▶ _What is being asked_
Nothing other than the lines from the one containing "详加观察无基根，有如阳焰本性空，空而现乎现而空。" through the last line of the data below should be output, each reproduced exactly.

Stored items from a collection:
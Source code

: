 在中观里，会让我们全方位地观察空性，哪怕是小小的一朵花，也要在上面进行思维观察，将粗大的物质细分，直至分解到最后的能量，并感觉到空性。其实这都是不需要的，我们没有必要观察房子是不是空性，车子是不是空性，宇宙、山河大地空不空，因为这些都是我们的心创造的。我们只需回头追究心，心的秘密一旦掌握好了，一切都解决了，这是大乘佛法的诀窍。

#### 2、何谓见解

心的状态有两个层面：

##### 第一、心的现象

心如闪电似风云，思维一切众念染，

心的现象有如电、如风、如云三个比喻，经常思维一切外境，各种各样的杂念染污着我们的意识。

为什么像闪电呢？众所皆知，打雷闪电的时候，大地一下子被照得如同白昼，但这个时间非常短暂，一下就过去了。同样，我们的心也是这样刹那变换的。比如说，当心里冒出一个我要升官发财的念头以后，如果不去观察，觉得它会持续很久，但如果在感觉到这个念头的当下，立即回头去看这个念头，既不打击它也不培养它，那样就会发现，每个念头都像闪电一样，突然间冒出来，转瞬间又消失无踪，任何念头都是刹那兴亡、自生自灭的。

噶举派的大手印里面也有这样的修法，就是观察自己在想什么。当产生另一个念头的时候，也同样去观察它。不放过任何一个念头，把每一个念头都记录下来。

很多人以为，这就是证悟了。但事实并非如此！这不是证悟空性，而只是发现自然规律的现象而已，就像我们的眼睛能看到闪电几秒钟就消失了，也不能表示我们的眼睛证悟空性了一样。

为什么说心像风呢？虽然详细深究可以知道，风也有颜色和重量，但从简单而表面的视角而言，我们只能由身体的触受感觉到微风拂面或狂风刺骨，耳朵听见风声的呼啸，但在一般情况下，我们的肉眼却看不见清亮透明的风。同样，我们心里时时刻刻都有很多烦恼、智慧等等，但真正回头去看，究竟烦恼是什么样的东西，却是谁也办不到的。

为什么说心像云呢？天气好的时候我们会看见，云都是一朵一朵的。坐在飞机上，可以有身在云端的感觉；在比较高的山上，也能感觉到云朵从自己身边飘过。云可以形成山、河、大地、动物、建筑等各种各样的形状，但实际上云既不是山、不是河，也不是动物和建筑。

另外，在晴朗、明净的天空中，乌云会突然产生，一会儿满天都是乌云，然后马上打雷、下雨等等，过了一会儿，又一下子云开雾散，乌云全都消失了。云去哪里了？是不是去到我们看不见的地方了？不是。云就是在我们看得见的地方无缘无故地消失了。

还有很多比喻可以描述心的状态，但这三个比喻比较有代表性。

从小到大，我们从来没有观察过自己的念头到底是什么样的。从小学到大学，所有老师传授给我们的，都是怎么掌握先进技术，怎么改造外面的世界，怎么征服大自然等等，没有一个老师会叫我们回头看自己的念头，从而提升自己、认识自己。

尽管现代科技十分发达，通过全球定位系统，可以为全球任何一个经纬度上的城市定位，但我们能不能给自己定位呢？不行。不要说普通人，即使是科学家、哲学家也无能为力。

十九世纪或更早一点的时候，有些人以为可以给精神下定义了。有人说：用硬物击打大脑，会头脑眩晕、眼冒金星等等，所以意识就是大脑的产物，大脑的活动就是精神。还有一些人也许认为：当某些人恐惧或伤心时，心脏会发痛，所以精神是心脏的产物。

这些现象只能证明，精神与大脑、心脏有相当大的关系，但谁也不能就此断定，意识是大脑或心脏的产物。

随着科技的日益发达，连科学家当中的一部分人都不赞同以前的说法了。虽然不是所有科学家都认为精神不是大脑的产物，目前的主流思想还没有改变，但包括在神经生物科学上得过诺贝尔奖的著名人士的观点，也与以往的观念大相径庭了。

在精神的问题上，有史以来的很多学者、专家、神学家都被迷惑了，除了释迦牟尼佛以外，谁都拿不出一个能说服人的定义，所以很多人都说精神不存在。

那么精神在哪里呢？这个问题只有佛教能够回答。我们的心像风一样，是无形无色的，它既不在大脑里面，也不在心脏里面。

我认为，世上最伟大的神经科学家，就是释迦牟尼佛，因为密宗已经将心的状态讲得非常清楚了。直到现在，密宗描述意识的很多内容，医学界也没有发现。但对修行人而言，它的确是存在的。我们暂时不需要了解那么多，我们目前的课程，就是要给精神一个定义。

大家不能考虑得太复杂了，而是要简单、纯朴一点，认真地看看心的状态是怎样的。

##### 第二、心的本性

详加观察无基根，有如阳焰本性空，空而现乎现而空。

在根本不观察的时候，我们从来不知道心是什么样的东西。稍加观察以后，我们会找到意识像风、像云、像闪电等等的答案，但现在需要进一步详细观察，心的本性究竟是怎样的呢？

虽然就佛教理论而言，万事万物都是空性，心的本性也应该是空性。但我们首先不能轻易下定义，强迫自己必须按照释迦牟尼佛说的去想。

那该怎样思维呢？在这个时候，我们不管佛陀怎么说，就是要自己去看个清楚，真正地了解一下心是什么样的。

▶ _Written answer_
详加观察无基根，有如阳焰本性空，空而现乎现而空。

在根本不观察的时候，我们从来不知道心是什么样的东西。稍加观察以后，我们会找到意识像风、像云、像闪电等等的答案，但现在需要进一步详细观察，心的本性究竟是怎样的呢？

虽然就佛教理论而言，万事万物都是空性，心的本性也应该是空性。但我们首先不能轻易下定义，强迫自己必须按照释迦牟尼佛说的去想。

那该怎样思维呢？在这个时候，我们不管佛陀怎么说，就是要自己去看个清楚，真正地了解一下心是什么样的。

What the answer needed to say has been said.